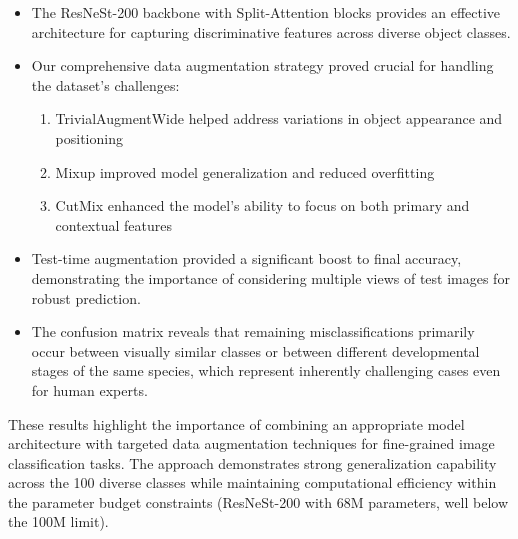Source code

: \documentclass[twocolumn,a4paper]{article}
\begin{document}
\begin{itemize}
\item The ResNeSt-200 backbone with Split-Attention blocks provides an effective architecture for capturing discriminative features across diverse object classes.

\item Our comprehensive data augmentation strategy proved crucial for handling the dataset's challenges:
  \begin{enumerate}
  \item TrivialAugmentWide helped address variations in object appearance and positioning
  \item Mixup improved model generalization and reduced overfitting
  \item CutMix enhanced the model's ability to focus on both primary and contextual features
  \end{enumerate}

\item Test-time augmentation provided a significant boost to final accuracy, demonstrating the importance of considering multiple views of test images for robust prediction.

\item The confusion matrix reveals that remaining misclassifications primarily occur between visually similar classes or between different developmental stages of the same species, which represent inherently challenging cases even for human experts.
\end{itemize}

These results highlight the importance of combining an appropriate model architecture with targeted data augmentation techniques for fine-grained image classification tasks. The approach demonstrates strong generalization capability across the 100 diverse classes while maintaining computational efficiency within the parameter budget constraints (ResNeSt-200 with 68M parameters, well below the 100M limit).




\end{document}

...

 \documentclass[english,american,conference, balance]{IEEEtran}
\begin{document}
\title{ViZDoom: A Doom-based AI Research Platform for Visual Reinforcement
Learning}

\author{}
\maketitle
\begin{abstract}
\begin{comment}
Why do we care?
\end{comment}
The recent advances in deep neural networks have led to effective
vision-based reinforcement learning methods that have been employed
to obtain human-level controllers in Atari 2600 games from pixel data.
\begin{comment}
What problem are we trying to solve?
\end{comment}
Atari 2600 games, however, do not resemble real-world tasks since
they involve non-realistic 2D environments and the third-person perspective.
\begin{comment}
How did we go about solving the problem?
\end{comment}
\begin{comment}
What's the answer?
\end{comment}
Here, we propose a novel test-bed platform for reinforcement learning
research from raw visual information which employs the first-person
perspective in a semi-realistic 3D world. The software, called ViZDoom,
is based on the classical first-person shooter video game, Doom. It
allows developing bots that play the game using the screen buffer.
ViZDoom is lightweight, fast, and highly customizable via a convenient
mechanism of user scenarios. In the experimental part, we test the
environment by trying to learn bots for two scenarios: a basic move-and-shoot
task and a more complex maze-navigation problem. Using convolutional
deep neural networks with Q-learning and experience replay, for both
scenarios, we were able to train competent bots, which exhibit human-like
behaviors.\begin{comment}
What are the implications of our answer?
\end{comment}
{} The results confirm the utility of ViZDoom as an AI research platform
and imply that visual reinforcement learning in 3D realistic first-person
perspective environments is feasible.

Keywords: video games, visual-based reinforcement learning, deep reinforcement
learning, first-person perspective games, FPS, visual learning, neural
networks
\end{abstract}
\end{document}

--

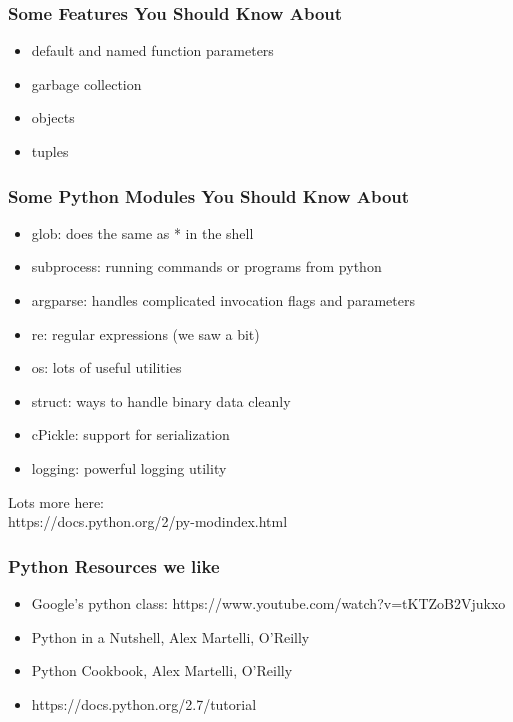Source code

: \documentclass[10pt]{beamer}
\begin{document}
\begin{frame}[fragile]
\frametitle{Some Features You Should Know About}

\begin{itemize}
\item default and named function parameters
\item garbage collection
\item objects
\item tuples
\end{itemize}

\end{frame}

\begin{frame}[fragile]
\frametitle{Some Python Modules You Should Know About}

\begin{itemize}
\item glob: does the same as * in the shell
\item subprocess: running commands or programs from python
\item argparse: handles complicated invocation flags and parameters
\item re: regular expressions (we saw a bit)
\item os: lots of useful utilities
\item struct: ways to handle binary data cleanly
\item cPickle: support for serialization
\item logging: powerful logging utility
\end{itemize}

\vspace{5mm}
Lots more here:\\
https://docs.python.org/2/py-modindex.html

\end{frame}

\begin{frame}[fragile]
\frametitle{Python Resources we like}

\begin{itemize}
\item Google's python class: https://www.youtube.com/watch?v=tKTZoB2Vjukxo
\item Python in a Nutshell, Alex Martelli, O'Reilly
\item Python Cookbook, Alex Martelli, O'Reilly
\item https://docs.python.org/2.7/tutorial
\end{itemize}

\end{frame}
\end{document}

WORK TO BE COMPLETED —
Look through the material above and print exactly the lines from the one containing "Why do we care?" to the one containing "deep neural networks with", both included, and nothing more.

FINAL ANSWER —
Why do we care?
\end{comment}
The recent advances in deep neural networks have led to effective
vision-based reinforcement learning methods that have been employed
to obtain human-level controllers in Atari 2600 games from pixel data.
\begin{comment}
What problem are we trying to solve?
\end{comment}
Atari 2600 games, however, do not resemble real-world tasks since
they involve non-realistic 2D environments and the third-person perspective.
\begin{comment}
How did we go about solving the problem?
\end{comment}
\begin{comment}
What's the answer?
\end{comment}
Here, we propose a novel test-bed platform for reinforcement learning
research from raw visual information which employs the first-person
perspective in a semi-realistic 3D world. The software, called ViZDoom,
is based on the classical first-person shooter video game, Doom. It
allows developing bots that play the game using the screen buffer.
ViZDoom is lightweight, fast, and highly customizable via a convenient
mechanism of user scenarios. In the experimental part, we test the
environment by trying to learn bots for two scenarios: a basic move-and-shoot
task and a more complex maze-navigation problem. Using convolutional
deep neural networks with Q-learning and experience replay, for both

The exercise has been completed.